▶ **INPUT FOR THIS TASK**:
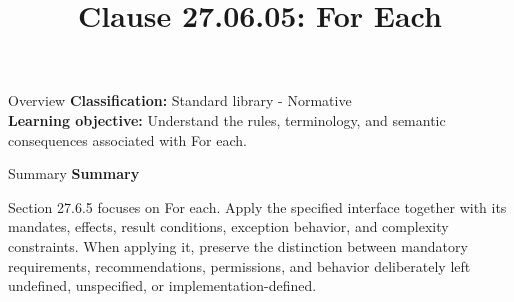 \documentclass[10pt,letterpaper]{article}
\title{Clause 27.06.05: For Each}
\author{}
\date{}
\begin{document}
\maketitle
\begin{CornellOverviewBox}{Overview}
\textbf{Classification:} Standard library - Normative\\[2pt]
\textbf{Learning objective:} Understand the rules, terminology, and semantic consequences associated with For each.
\end{CornellOverviewBox}\begin{CornellSummaryBox}{Summary}
{\sffamily\bfseries\color{Accent} Summary}\par\vspace{3pt}Section 27.6.5 focuses on For each. Apply the specified interface together with its mandates, effects, result conditions, exception behavior, and complexity constraints. When applying it, preserve the distinction between mandatory requirements, recommendations, permissions, and behavior deliberately left undefined, unspecified, or implementation-defined.
\end{CornellSummaryBox}
\end{document}
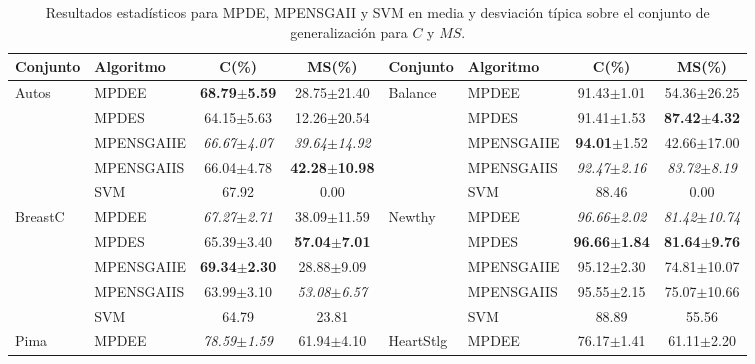 \begin{table}[!htb]
\tiny
\caption{Resultados estadísticos para MPDE, MPENSGAII y SVM en media y desviación típica
sobre el conjunto de generalización para $C$ y $MS$.}
\label{tabla2MPDE}
\centering
\tabcolsep 2pt
\renewcommand{\arraystretch}{1.2}
\begin{tabular}{llccllcc}
\hline
\rowcolor[rgb]{0.70,0.85,1}\textbf{Conjunto} & \textbf{Algoritmo} & \textbf{C(\%)} &
\textbf{MS(\%)} & \textbf{Conjunto} & \textbf{Algoritmo} & \textbf{C(\%)} &
\textbf{MS(\%)} \\ \hline
\rowcolor[rgb]{0.86,0.94,1}Autos & MPDEE & \textbf{68.79$\pm$5.59} & 28.75$\pm$21.40 &
Balance & MPDEE & 91.43$\pm$1.01 & 54.36$\pm$26.25 \\
\rowcolor[rgb]{0.86,0.94,1}& MPDES & 64.15\textit{$\pm$}5.63 &
12.26\textit{$\pm$}20.54\textbf{} &  & MPDES & 91.41$\pm$1.53 & \textbf{87.42$\pm$4.32}
\\
\rowcolor[rgb]{0.86,0.94,1}& MPENSGAIIE & \textit{66.67$\pm$4.07} &
\textit{39.64$\pm$14.92} &  & MPENSGAIIE & \textbf{94.01}$\pm$1.52\textbf{} &
42.66$\pm$17.00 \\
\rowcolor[rgb]{0.86,0.94,1}& MPENSGAIIS & 66.04\textit{$\pm$}4.78\textbf{\textit{}} &
\textbf{42.28\textit{$\pm$}10.98}\textit{\underbar{}} &  & MPENSGAIIS &
\textit{92.47$\pm$2.16} & \textit{83.72$\pm$8.19} \\
\rowcolor[rgb]{0.86,0.94,1}& SVM & 67.92 & 0.00 &  & SVM & 88.46 & 0.00 \\ \hline
\rowcolor[rgb]{0.86,0.94,1}BreastC & MPDEE & \textit{67.27$\pm$2.71} & 38.09$\pm$11.59 &
Newthy & MPDEE & \textit{96.66$\pm$2.02} & \textit{81.42$\pm$10.74} \\
\rowcolor[rgb]{0.86,0.94,1} & MPDES & 65.39$\pm$3.40\textbf{} & \textbf{57.04$\pm$7.01} &
& MPDES & \textbf{96.66$\pm$1.84} & \textbf{81.64$\pm$9.76} \\
\rowcolor[rgb]{0.86,0.94,1}& MPENSGAIIE & \textbf{69.34$\pm$2.30} & 28.88$\pm$9.09 &  &
MPENSGAIIE & 95.12$\pm$2.30\textbf{} & 74.81$\pm$10.07 \\
\rowcolor[rgb]{0.86,0.94,1} & MPENSGAIIS & 63.99$\pm$3.10 & \textit{53.08$\pm$6.57} &  &
MPENSGAIIS & 95.55$\pm$2.15 & 75.07$\pm$10.66\textit{} \\
\rowcolor[rgb]{0.86,0.94,1}& SVM & 64.79 & 23.81 &  & SVM & 88.89 & 55.56 \\ \hline
\rowcolor[rgb]{0.86,0.94,1}Pima & MPDEE & \textit{78.59$\pm$1.59} & 61.94$\pm$4.10 &
HeartStlg & MPDEE & 76.17$\pm$1.41 & 61.11$\pm$2.20 \\

\end{tabular}
\end{table}
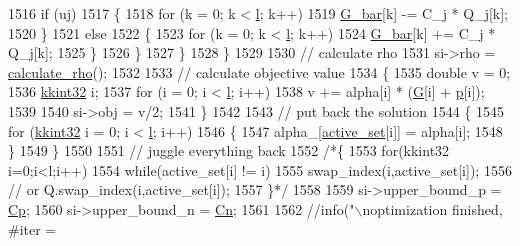 \begin{DoxyCode}
1516         \textcolor{keywordflow}{if}  (uj)
1517         \{
1518           \textcolor{keywordflow}{for}  (k = 0;  k < \hyperlink{class_s_v_m289___m_f_s_1_1_solver_a3b58f02675a93b7f559946c731beebd5}{l};  k++)
1519             \hyperlink{class_s_v_m289___m_f_s_1_1_solver_a384cdc6a8882e17f0b78a817d570c5f7}{G\_bar}[k] -= C\_j * Q\_j[k];
1520         \}
1521         \textcolor{keywordflow}{else}
1522         \{
1523           \textcolor{keywordflow}{for}  (k = 0;  k < \hyperlink{class_s_v_m289___m_f_s_1_1_solver_a3b58f02675a93b7f559946c731beebd5}{l};  k++)
1524             \hyperlink{class_s_v_m289___m_f_s_1_1_solver_a384cdc6a8882e17f0b78a817d570c5f7}{G\_bar}[k] += C\_j * Q\_j[k];
1525         \}
1526       \}
1527     \}
1528   \}
1529 
1530   \textcolor{comment}{// calculate rho}
1531   si->rho = \hyperlink{class_s_v_m289___m_f_s_1_1_solver_a147ed1d007cd7ce50f1e80cfe07c6c6c}{calculate\_rho}();
1532 
1533   \textcolor{comment}{// calculate objective value}
1534   \{
1535     \textcolor{keywordtype}{double} v = 0;
1536     \hyperlink{namespace_k_k_b_a8fa4952cc84fda1de4bec1fbdd8d5b1b}{kkint32} i;
1537     \textcolor{keywordflow}{for}  (i = 0;  i < \hyperlink{class_s_v_m289___m_f_s_1_1_solver_a3b58f02675a93b7f559946c731beebd5}{l};  i++)
1538       v += alpha[i] * (\hyperlink{class_s_v_m289___m_f_s_1_1_solver_a96465496d62f5c9566275270d7a54a4f}{G}[i] + \hyperlink{class_s_v_m289___m_f_s_1_1_solver_aee0ff21847e331b59d7a929b3c813b94}{p}[i]);
1539 
1540     si->obj = v/2;
1541   \}
1542 
1543   \textcolor{comment}{// put back the solution}
1544   \{
1545     \textcolor{keywordflow}{for}  (\hyperlink{namespace_k_k_b_a8fa4952cc84fda1de4bec1fbdd8d5b1b}{kkint32} i = 0;  i < \hyperlink{class_s_v_m289___m_f_s_1_1_solver_a3b58f02675a93b7f559946c731beebd5}{l};  i++)
1546     \{
1547       alpha\_[\hyperlink{class_s_v_m289___m_f_s_1_1_solver_a7b9a480a3eaae0248a03ebf399dd3c75}{active\_set}[i]] = alpha[i];
1548     \}
1549   \}
1550 
1551   \textcolor{comment}{// juggle everything back}
1552   \textcolor{comment}{/*\{}
1553 \textcolor{comment}{    for(kkint32 i=0;i<l;i++)}
1554 \textcolor{comment}{      while(active\_set[i] != i)}
1555 \textcolor{comment}{        swap\_index(i,active\_set[i]);}
1556 \textcolor{comment}{        // or Q.swap\_index(i,active\_set[i]);}
1557 \textcolor{comment}{  \}*/}
1558 
1559   si->upper\_bound\_p = \hyperlink{class_s_v_m289___m_f_s_1_1_solver_a951f59ea72f372f0e188c5815774fc6d}{Cp};
1560   si->upper\_bound\_n = \hyperlink{class_s_v_m289___m_f_s_1_1_solver_a56f6a320000a868937411fa4cfd458b5}{Cn};
1561 
1562   \textcolor{comment}{//info("\(\backslash\)noptimization finished, #iter = %
}
\end{DoxyCode}
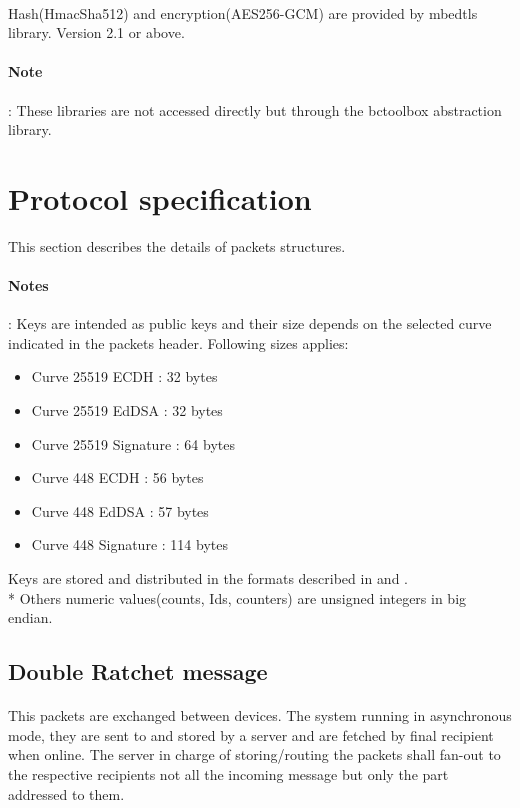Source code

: \documentclass[a4paper,11pt]{article}
\begin{document}
    \paragraph{}Hash(HmacSha512) and encryption(AES256-GCM) are provided by mbedtls library\cite{libmbedtls}. Version 2.1 or above.
    \paragraph{Note}: These libraries are not accessed directly but through the bctoolbox abstraction library.

\section{Protocol specification}
  This section describes the details of packets structures.
  \paragraph*{Notes}: Keys are intended as public keys and their size depends on the selected curve indicated in the packets header. Following sizes applies:
  \begin{itemize}
    \item Curve 25519 ECDH : 32 bytes
    \item Curve 25519 EdDSA : 32 bytes
    \item Curve 25519 Signature : 64 bytes
    \item Curve 448 ECDH : 56 bytes
    \item Curve 448 EdDSA : 57 bytes
    \item Curve 448 Signature : 114 bytes
  \end{itemize}
  Keys are stored and distributed in the formats described in \cite{rfc7748} and \cite{rfc8032}.\\*
  Others numeric values(counts, Ids, counters) are unsigned integers in big endian.
  
  \subsection{Double Ratchet message}
    \label{subsec:protocol_doubleratchet}
    \paragraph*{}This packets are exchanged between devices. The system running in asynchronous mode, they are sent to and stored by a server and are fetched by final recipient when online. The server in charge of storing/routing the packets shall fan-out to the respective recipients not all the incoming message but only the part addressed to them.
\end{document}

▶ **WHAT IS EXPECTED**: The answer must consist of every line above that contains the word "packets".

▶ **EXERCISE RESULT**:
  This section describes the details of packets structures.
  \paragraph*{Notes}: Keys are intended as public keys and their size depends on the selected curve indicated in the packets header. Following sizes applies:
    \paragraph*{}This packets are exchanged between devices. The system running in asynchronous mode, they are sent to and stored by a server and are fetched by final recipient when online. The server in charge of storing/routing the packets shall fan-out to the respective recipients not all the incoming message but only the part addressed to them.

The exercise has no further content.